Good evening. I know I’ve talked about fake it until you make it before. Tonight I wanted to talk a little bit about authenticity and … Yes. Hi, Charlie. Charlie’s very authentic. There’s a great quote from Brene Brown. I like doing the quote thing. “To be authentic, we must cultivate the courage to be imperfect and vulnerable. We have to believe that we are fundamentally worthy of love and acceptance just as we are. I’ve learnt that there is no better way to invite more grace, gratitude, and joy into our lives than to be mindfully practicing authenticity.”
Love it. “Mindfully practicing authenticity.” Now, that may seem a bit weird because how do you practice being authentic? You are either authentic or you’re not authentic. Well, yes and no, because as human beings, especially if you’re fairly emotionally intelligent, you can become a bit of a mold and you can flex who you are, as I’ve talked about before, in certain situations. Now, you can still do that while being authentically you, but it’s a little … There’s a fine art to that, I guess, is what I should say.
You can’t try to be authentic. You either are or you’re not. If Yoda was going to say, Yoda would probably say, “Authentic, try is to not.” Okay, I’m crap at impersonations, but you get the drift. Being authentic means you feel everything because you’re not putting a coat of armor on. You’re not pretending to be something, you’re not thinking what’s the best option in this situation. You’re being you. And we are all gloriously us, and to put coverings on that and not be us, it’s kind of stupid really.
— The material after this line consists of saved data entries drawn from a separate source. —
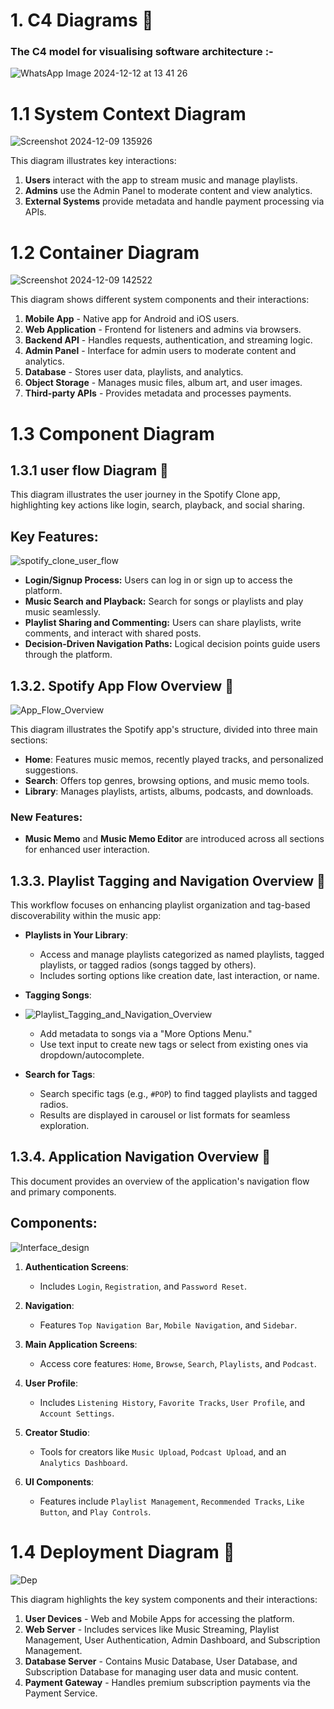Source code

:# 1. C4 Diagrams 🚀

### The C4 model for visualising software architecture :- 
![WhatsApp Image 2024-12-12 at 13 41 26](https://github.com/user-attachments/assets/05930cec-ecb9-4329-aed0-22eadbcda75a)


# 1.1 System Context Diagram 

![Screenshot 2024-12-09 135926](https://github.com/user-attachments/assets/175bdf8f-741d-45b8-9f82-9190064a30af)


This diagram illustrates key interactions:  
1. **Users** interact with the app to stream music and manage playlists.  
2. **Admins** use the Admin Panel to moderate content and view analytics.  
3. **External Systems** provide metadata and handle payment processing via APIs.

# 1.2 Container Diagram 

![Screenshot 2024-12-09 142522](https://github.com/user-attachments/assets/4a9097c5-a546-4f34-9131-a1bff9df945f)



This diagram shows different system components and their interactions:  
1. **Mobile App** - Native app for Android and iOS users.  
2. **Web Application** - Frontend for listeners and admins via browsers.  
3. **Backend API** - Handles requests, authentication, and streaming logic.  
4. **Admin Panel** - Interface for admin users to moderate content and analytics.  
5. **Database** - Stores user data, playlists, and analytics.  
6. **Object Storage** - Manages music files, album art, and user images.  
7. **Third-party APIs** - Provides metadata and processes payments.  

# 1.3 Component Diagram 

## 1.3.1 user flow Diagram 🚀
This diagram illustrates the user journey in the Spotify Clone app, highlighting key actions like login, search, playback, and social sharing.


## Key Features:

![spotify_clone_user_flow](https://github.com/user-attachments/assets/de42e19a-532b-4eda-a022-be63ae48149d)

- **Login/Signup Process:** Users can log in or sign up to access the platform.
- **Music Search and Playback:** Search for songs or playlists and play music seamlessly.
- **Playlist Sharing and Commenting:** Users can share playlists, write comments, and interact with shared posts.
- **Decision-Driven Navigation Paths:** Logical decision points guide users through the platform.

## 1.3.2. Spotify App Flow Overview 🚀

![App_Flow_Overview](https://github.com/user-attachments/assets/1094dc9f-48d1-4dac-a535-6c6e2c64739a)

This diagram illustrates the Spotify app's structure, divided into three main sections:

- **Home**: Features music memos, recently played tracks, and personalized suggestions.
- **Search**: Offers top genres, browsing options, and music memo tools.
- **Library**: Manages playlists, artists, albums, podcasts, and downloads.

### New Features:
- **Music Memo** and **Music Memo Editor** are introduced across all sections for enhanced user interaction.





## 1.3.3. Playlist Tagging and Navigation Overview 🚀

This workflow focuses on enhancing playlist organization and tag-based discoverability within the music app:

- **Playlists in Your Library**:
  - Access and manage playlists categorized as named playlists, tagged playlists, or tagged radios (songs tagged by others).
  - Includes sorting options like creation date, last interaction, or name.

- **Tagging Songs**:

- ![Playlist_Tagging_and_Navigation_Overview](https://github.com/user-attachments/assets/f7b5b8f3-eb73-426d-896c-c6afa6405518)

  - Add metadata to songs via a "More Options Menu."
  - Use text input to create new tags or select from existing ones via dropdown/autocomplete.

- **Search for Tags**:
  - Search specific tags (e.g., `#POP`) to find tagged playlists and tagged radios.
  - Results are displayed in carousel or list formats for seamless exploration.


## 1.3.4. Application Navigation Overview 🚀

This document provides an overview of the application's navigation flow and primary components.

## Components:

![Interface_design](https://github.com/user-attachments/assets/1f1e60ee-28bb-4eee-b216-57f5fa6f0d77)

1. **Authentication Screens**:
   - Includes `Login`, `Registration`, and `Password Reset`.

2. **Navigation**:
   - Features `Top Navigation Bar`, `Mobile Navigation`, and `Sidebar`.

3. **Main Application Screens**:
   - Access core features: `Home`, `Browse`, `Search`, `Playlists`, and `Podcast`.

4. **User Profile**:
   - Includes `Listening History`, `Favorite Tracks`, `User Profile`, and `Account Settings`.

5. **Creator Studio**:
   - Tools for creators like `Music Upload`, `Podcast Upload`, and an `Analytics Dashboard`.

6. **UI Components**:
   - Features include `Playlist Management`, `Recommended Tracks`, `Like Button`, and `Play Controls`.
  

# 1.4 Deployment Diagram 🚀

![Dep](https://github.com/user-attachments/assets/0fb22ffd-bcc4-4e52-82ce-cdb765338437)


This diagram highlights the key system components and their interactions:  
1. **User Devices** - Web and Mobile Apps for accessing the platform.  
2. **Web Server** - Includes services like Music Streaming, Playlist Management, User Authentication, Admin Dashboard, and Subscription Management.  
3. **Database Server** - Contains Music Database, User Database, and Subscription Database for managing user data and music content.  
4. **Payment Gateway** - Handles premium subscription payments via the Payment Service.





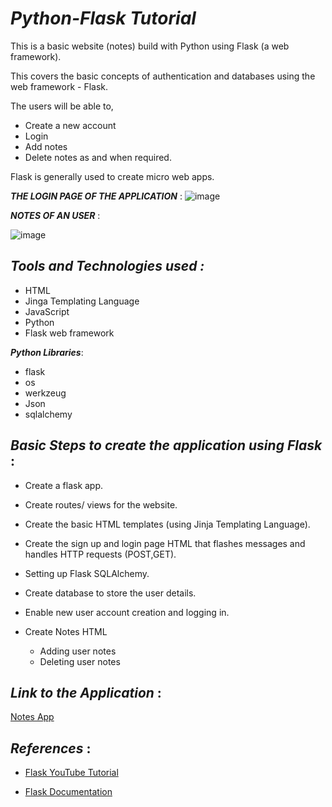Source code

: _Python-Flask Tutorial_
==

This is a basic website (notes) build with Python using Flask (a web framework).

This covers the basic concepts of authentication and databases using the web framework - Flask.

The users will be able to,

- Create a new account
- Login
- Add notes 
- Delete notes as and when required.

Flask is generally used to create micro web apps.

_**THE LOGIN PAGE OF THE APPLICATION**_ : 
![image](https://user-images.githubusercontent.com/94846381/154795145-c806b09c-44d6-4aa4-ad8d-6339437e9fb1.png)

_**NOTES OF AN USER**_ :

![image](https://user-images.githubusercontent.com/94846381/154795111-7fc14e30-009d-4fea-b3f8-adb10f60466b.png)

## _Tools and Technologies used :_

- HTML
- Jinga Templating Language
- JavaScript
- Python
- Flask web framework

_**Python Libraries**_:

- flask
- os
- werkzeug
- Json
- sqlalchemy


## _Basic Steps to create the application using Flask_ :

- Create a flask app.

- Create routes/ views for the website.

- Create the basic HTML templates (using Jinja Templating Language).

- Create the sign up and login page HTML that flashes messages and handles HTTP requests (POST,GET).

- Setting up Flask SQLAlchemy.

- Create database to store the user details.  

- Enable new user account creation and logging in.

- Create Notes HTML
    - Adding user notes
    - Deleting user notes

## _Link to the Application_ :

[Notes App](http://127.0.0.1:5000/)

## _References_ :

- [Flask YouTube Tutorial](https://www.youtube.com/watch?v=dam0GPOAvVI)

- [Flask Documentation](https://flask.palletsprojects.com/en/2.0.x/)





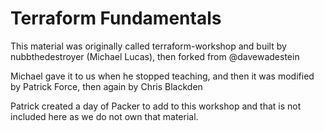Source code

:# Terraform Fundamentals
This material was originally called terraform-workshop and built by nubbthedestroyer (Michael Lucas), then forked from @davewadestein

Michael gave it to us when he stopped teaching, and then it was modified by Patrick Force, then again by Chris Blackden

Patrick created a day of Packer to add to this workshop and that is not included here as we do not own that material.
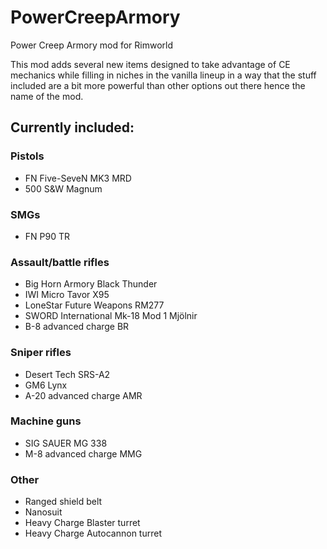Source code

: # PowerCreepArmory
Power Creep Armory mod for Rimworld

This mod adds several new items designed to take advantage of CE mechanics while filling in niches in the vanilla lineup in a way that the stuff included are a bit more powerful than other options out there hence the name of the mod.

## Currently included:
### Pistols
- FN Five-SeveN MK3 MRD
- 500 S&W Magnum
### SMGs
- FN P90 TR
### Assault/battle rifles
- Big Horn Armory Black Thunder
- IWI Micro Tavor X95
- LoneStar Future Weapons RM277
- SWORD International Mk-18 Mod 1 Mjölnir
- B-8 advanced charge BR
### Sniper rifles
- Desert Tech SRS-A2
- GM6 Lynx
- A-20 advanced charge AMR
### Machine guns
- SIG SAUER MG 338
- M-8 advanced charge MMG
### Other
- Ranged shield belt
- Nanosuit
- Heavy Charge Blaster turret
- Heavy Charge Autocannon turret
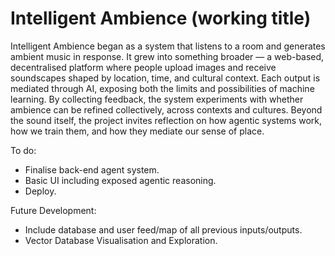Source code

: # Intelligent Ambience (working title)

Intelligent Ambience began as a system that listens to a room and generates ambient music in response. It grew into something broader — a web-based, decentralised platform where people upload images and receive soundscapes shaped by location, time, and cultural context. Each output is mediated through AI, exposing both the limits and possibilities of machine learning. 
By collecting feedback, the system experiments with whether ambience can be refined collectively, across contexts and cultures. Beyond the sound itself, the project invites reflection on how agentic systems work, how we train them, and how they mediate our sense of place.

To do: 
- Finalise back-end agent system.
- Basic UI including exposed agentic reasoning.
- Deploy.

Future Development: 
- Include database and user feed/map of all previous inputs/outputs.
- Vector Database Visualisation and Exploration.
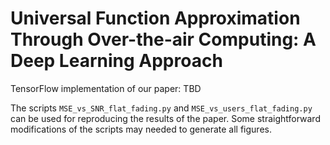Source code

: # Universal Function Approximation Through Over-the-air Computing: A Deep Learning Approach
TensorFlow implementation of our paper: TBD

The scripts `MSE_vs_SNR_flat_fading.py` and `MSE_vs_users_flat_fading.py` can be used for reproducing the results of the paper. Some straightforward modifications of the scripts may needed to generate all figures.  
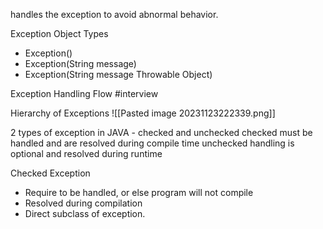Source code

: handles the exception to avoid abnormal behavior.

Exception Object
Types
- Exception()
- Exception(String message)
- Exception(String message Throwable Object)

Exception Handling Flow
#interview 

Hierarchy of Exceptions
![[Pasted image 20231123222339.png]]

2 types of exception in JAVA - checked and unchecked
checked must be handled and are resolved during compile time
unchecked handling is optional and resolved during runtime

Checked Exception 
- Require to be handled, or else program will not compile
- Resolved during compilation
- Direct subclass of exception.

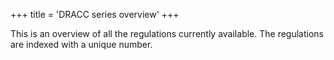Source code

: +++
title = 'DRACC series overview'
+++

This is an overview of all the regulations currently available. The regulations are indexed with a unique number.
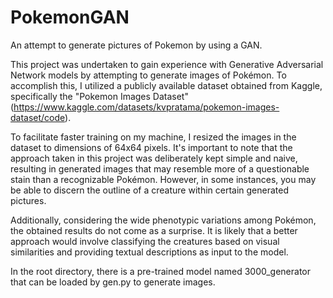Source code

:# PokemonGAN
An attempt to generate pictures of Pokemon by using a GAN. 

This project was undertaken to gain experience with Generative Adversarial Network models by attempting to generate images of Pokémon. To accomplish this, I utilized a publicly available dataset obtained from Kaggle, specifically the "Pokemon Images Dataset" (https://www.kaggle.com/datasets/kvpratama/pokemon-images-dataset/code).

To facilitate faster training on my machine, I resized the images in the dataset to dimensions of 64x64 pixels. It's important to note that the approach taken in this project was deliberately kept simple and naive, resulting in generated images that may resemble more of a questionable stain than a recognizable Pokémon. However, in some instances, you may be able to discern the outline of a creature within certain generated pictures.

Additionally, considering the wide phenotypic variations among Pokémon, the obtained results do not come as a surprise. It is likely that a better approach would involve classifying the creatures based on visual similarities and providing textual descriptions as input to the model.

In the root directory, there is a pre-trained model named 3000_generator that can be loaded by gen.py to generate images.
And I’ve done it. Trust me, I’ve done it so much in my life and I can feel myself now if I’m slipping into it and … stop, collaborate and listen to yourself. You know when you’re like, “I’m just going to play devil’s advocate because I can in the situation or I’ll agree with them because I can’t be bothered with the argument.” Well, that’s not being authentic. There’s no point. Don’t agree with them. Don’t say anything. If you can’t be authentically you, do nothing. Don’t pretend. That’s my guiding word.
So what are some of the things that you know about yourself … Sorry. What are some of the traits, I guess, of a truly authentic person? Well, all the feels. They feel everything, they know everything, they feel it all. Not know as a know it all, but they know who they are. The good stuff and the bad stuff. The stuff that they’re working on, the great stuff and the stuff that they want to leave behind them. They know all these things and they accept these things because they’ve developed their EQ and they are developing their EQ at all times.
It’s a constant … always, so they’re constantly learning and your EQ, as well as your IQ or your business acumen, or any of those things, is a constant thing. Never, ever, ever stop. They’re realistic. If you’re authentic, you’re very realistic. It is what it is. Their sense of humor tends to be a little fresher because they’re not angling for that sarcastic riddle, that narky wit, or the gossip, any of those things. They’re authentically funny.
And if they’re not a funny person, well, they’re not a funny person. They’re not trying to be funny. They live in the present. They are present when they’re in a situation and they have presence because it’s natural. When someone’s authentic, they have this peaceful presence because … Not peaceful as in peace, love and mung beans. Peaceful as there’s no … the energies just flows because it’s them.
They’re open. They’re open to thoughts and ideas and situations and because they’re not looking at everything through a lens of what they’re trying to be, and that lens can be really … can fuddle in as all hell. They’re honest to themselves and to the world. That’s a big one. I’ve struggled. I know there’s lots of people out there that talk about lying as a habit in their life. I’ve struggled with being honest to myself. Honest to other people, fine. Honest to myself, that’s been shy buzz over the years, but it’s really good now. But it’s taken a lot of work.
But authenticity, you have to be honest. You can’t not. As I said, you develop your EQ. That’s a big one for me. You express yourself fluidly, there’s no hesitation expressing yourself because you’re not trying to make up what you think someone wants to hear, whether you’re writing or speaking or filming or dressing, your makeup, anything. You’re expressing who you are because you’re comfortable in that because it’s not an act and it’s not … Sometimes we might have to go to something where we’ve got to put on a bit of a facade that’s like, hey, as long as 99.9% of the time you’re authentic.
You’re respectful. Authentic people are respectful, and authentic people hopefully … Well, nine times out of 10 believe the person they’re dealing with is authentic so there’s a mutual respect in that situation. So I had a situation today where I could feel myself going into little [inaudible 00:05:42] Mary mode, which means not being authentically me. The situation called for me to wear a different kind of hat and it felt yuck. Got to say, the more authentic I am, a bit of an oxymoron really. You either are or you’re not, as I’ve said. But it felt weird to me.
So I snapped myself out of it. I felt it. I saw it. It’s like, “No, I don’t actually want to say. I’m going to be authentic.” So I was, and you know what? The world didn’t fall down. No one died. No cats lost eight lives. I didn’t go rush out and grabbed a bottle champagne, anything like that. It was all okay. So yeah, I’m just challenging you today to look at your life today.
Are you authentic? Are you stepping into situations as yourself, warts and all, regardless of other people are going to think? That doesn’t mean if you’re a nudist walk into Harris Farm tomorrow naked, but you get the drift. Got to go to a nudie beach instead. Have a great night and I’ll see you all tomorrow.